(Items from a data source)
..............................

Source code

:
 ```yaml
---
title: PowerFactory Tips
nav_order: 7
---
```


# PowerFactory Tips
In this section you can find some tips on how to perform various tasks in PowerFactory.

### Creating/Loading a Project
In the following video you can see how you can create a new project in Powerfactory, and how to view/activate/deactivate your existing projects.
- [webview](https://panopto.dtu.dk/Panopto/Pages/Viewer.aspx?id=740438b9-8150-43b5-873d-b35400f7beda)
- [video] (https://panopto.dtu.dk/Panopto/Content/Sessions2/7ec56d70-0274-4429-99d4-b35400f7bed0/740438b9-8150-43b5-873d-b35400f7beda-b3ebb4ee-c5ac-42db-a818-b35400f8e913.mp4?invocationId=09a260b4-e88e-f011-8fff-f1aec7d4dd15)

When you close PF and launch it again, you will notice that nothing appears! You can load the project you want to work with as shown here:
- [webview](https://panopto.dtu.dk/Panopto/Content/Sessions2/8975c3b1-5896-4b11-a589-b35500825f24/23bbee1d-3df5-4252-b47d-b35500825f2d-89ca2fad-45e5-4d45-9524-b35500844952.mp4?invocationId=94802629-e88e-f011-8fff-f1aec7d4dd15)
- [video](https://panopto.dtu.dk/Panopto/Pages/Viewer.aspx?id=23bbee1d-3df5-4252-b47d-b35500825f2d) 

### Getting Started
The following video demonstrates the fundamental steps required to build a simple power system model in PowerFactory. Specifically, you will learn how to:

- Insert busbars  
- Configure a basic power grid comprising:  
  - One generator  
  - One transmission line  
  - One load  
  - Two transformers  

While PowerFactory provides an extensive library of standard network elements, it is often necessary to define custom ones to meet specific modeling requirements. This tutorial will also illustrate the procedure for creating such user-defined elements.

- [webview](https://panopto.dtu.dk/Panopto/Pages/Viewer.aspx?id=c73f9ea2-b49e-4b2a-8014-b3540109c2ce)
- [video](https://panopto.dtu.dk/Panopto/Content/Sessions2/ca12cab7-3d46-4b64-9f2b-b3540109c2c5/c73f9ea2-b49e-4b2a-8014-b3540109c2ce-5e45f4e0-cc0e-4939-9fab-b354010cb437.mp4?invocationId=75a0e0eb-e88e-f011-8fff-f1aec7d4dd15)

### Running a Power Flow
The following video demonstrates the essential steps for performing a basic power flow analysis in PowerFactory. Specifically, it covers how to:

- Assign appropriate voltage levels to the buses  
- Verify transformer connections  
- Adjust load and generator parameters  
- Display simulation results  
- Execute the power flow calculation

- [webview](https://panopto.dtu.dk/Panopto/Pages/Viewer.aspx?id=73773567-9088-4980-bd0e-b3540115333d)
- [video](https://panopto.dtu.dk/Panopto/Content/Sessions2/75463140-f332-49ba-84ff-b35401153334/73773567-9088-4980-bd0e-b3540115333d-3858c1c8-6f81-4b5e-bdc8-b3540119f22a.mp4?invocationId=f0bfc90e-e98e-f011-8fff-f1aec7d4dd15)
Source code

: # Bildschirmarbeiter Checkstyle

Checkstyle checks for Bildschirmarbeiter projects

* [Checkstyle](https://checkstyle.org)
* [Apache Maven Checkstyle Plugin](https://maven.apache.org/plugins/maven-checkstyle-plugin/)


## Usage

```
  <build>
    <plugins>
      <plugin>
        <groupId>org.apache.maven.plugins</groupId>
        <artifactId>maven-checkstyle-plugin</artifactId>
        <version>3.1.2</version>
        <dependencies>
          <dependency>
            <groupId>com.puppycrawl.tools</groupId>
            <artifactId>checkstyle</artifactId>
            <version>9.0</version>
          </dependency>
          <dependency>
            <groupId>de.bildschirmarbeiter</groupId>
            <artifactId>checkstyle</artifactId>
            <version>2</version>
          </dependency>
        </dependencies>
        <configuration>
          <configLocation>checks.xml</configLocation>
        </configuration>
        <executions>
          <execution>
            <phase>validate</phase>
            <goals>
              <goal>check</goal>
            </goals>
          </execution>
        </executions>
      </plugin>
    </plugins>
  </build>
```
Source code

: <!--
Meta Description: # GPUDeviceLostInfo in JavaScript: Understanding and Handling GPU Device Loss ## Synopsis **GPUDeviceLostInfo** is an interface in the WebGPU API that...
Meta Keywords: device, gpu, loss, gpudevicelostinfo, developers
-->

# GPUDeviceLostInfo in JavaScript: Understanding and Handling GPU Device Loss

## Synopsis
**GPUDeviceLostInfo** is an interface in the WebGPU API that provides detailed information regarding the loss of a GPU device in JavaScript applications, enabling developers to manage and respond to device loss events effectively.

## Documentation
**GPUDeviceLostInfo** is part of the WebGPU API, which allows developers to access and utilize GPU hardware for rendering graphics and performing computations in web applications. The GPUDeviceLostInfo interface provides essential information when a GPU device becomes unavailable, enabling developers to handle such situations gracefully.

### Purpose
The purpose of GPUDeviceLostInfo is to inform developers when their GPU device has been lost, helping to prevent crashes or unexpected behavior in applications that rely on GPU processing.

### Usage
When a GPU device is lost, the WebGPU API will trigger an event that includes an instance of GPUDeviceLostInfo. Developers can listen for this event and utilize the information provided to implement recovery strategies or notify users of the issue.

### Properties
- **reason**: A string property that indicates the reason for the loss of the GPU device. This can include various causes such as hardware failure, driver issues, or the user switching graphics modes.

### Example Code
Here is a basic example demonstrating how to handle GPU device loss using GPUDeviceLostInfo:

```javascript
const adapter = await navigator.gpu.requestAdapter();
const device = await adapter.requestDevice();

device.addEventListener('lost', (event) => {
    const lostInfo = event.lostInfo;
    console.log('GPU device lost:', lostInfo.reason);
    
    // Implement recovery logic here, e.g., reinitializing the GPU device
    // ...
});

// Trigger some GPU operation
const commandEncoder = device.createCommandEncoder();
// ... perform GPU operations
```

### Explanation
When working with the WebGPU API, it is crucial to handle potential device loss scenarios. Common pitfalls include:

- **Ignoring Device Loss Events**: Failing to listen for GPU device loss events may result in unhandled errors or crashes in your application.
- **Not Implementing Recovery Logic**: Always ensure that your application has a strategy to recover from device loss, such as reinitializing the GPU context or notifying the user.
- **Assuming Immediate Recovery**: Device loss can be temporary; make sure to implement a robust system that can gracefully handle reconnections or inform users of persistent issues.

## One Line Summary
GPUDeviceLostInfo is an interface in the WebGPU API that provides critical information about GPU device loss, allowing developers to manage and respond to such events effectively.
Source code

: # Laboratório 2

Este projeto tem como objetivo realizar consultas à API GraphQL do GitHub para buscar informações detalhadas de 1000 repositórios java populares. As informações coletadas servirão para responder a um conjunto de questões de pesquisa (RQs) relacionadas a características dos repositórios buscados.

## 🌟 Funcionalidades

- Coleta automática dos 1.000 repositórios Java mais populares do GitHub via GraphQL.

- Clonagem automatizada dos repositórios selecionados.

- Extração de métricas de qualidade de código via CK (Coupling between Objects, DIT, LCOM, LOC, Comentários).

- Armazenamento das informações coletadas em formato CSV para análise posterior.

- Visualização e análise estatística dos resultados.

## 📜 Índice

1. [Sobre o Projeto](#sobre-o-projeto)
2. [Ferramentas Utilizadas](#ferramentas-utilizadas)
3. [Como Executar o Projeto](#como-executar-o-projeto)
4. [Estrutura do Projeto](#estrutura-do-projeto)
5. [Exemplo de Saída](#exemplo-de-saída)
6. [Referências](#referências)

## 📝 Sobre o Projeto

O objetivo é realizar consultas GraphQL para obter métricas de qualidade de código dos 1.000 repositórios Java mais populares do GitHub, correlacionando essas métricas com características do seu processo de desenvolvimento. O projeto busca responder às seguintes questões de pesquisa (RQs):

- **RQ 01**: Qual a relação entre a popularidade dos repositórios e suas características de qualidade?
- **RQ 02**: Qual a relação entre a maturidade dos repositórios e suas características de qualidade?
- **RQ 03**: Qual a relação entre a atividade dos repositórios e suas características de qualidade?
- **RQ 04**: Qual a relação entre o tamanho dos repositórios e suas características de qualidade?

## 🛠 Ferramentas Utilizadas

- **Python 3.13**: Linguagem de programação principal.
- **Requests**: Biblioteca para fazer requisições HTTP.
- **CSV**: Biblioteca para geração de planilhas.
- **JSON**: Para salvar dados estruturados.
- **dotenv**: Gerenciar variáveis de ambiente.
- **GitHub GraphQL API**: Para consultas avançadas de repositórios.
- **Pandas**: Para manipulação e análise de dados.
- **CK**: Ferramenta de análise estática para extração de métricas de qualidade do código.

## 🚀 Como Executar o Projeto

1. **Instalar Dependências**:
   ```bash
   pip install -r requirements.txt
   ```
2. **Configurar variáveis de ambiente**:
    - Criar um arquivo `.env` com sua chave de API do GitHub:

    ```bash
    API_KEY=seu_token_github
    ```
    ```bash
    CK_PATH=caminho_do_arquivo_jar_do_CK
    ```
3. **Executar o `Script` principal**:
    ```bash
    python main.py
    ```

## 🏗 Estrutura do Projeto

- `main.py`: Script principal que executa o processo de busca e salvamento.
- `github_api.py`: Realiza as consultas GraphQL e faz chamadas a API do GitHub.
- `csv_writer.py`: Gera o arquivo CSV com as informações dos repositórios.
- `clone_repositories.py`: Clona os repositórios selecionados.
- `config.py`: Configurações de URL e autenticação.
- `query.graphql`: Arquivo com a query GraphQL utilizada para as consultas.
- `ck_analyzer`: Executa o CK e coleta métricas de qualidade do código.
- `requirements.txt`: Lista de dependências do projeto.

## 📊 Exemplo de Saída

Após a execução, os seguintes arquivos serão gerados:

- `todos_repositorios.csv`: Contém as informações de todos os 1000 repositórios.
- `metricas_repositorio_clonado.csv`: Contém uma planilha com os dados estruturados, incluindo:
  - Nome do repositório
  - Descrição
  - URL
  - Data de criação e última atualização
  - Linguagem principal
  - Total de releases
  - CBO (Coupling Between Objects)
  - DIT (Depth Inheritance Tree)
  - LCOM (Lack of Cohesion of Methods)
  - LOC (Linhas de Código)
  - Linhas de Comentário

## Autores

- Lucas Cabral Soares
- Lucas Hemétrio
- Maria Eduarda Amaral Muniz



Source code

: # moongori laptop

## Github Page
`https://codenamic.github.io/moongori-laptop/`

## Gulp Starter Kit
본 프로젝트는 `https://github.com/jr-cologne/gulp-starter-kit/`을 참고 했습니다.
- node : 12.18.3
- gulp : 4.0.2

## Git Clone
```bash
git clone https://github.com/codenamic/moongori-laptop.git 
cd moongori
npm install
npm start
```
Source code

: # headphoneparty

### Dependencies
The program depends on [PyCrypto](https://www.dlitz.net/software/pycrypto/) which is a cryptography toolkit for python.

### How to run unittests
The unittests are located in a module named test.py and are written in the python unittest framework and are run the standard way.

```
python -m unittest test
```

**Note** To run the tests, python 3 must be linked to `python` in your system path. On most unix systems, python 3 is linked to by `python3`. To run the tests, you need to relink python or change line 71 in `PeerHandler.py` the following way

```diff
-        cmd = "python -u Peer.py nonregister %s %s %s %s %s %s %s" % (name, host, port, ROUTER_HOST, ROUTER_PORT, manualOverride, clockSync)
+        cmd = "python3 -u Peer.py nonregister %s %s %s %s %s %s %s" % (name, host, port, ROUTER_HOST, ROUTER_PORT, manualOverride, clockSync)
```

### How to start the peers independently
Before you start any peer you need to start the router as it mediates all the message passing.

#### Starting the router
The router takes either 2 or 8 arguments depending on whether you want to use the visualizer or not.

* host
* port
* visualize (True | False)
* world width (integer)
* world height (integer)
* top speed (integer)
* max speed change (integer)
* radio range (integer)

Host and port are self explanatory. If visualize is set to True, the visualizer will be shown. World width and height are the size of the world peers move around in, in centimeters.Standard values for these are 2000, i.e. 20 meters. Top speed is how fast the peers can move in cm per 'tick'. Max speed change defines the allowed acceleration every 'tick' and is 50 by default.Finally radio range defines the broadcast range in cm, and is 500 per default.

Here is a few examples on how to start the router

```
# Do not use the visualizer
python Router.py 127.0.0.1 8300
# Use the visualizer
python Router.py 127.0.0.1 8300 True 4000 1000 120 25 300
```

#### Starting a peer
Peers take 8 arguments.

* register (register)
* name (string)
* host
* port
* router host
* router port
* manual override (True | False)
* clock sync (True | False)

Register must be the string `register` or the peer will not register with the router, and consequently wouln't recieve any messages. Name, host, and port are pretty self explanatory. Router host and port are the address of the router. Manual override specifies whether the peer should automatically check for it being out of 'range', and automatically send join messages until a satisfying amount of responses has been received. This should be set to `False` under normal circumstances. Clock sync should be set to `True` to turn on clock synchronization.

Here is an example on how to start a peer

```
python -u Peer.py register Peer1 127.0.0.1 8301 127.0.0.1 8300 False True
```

..............................

| AIM OF THE TASK |
Which lines above carry the string "estruturados"? Copy those lines.

| SOLUTION |
- **JSON**: Para salvar dados estruturados.
- `metricas_repositorio_clonado.csv`: Contém uma planilha com os dados estruturados, incluindo:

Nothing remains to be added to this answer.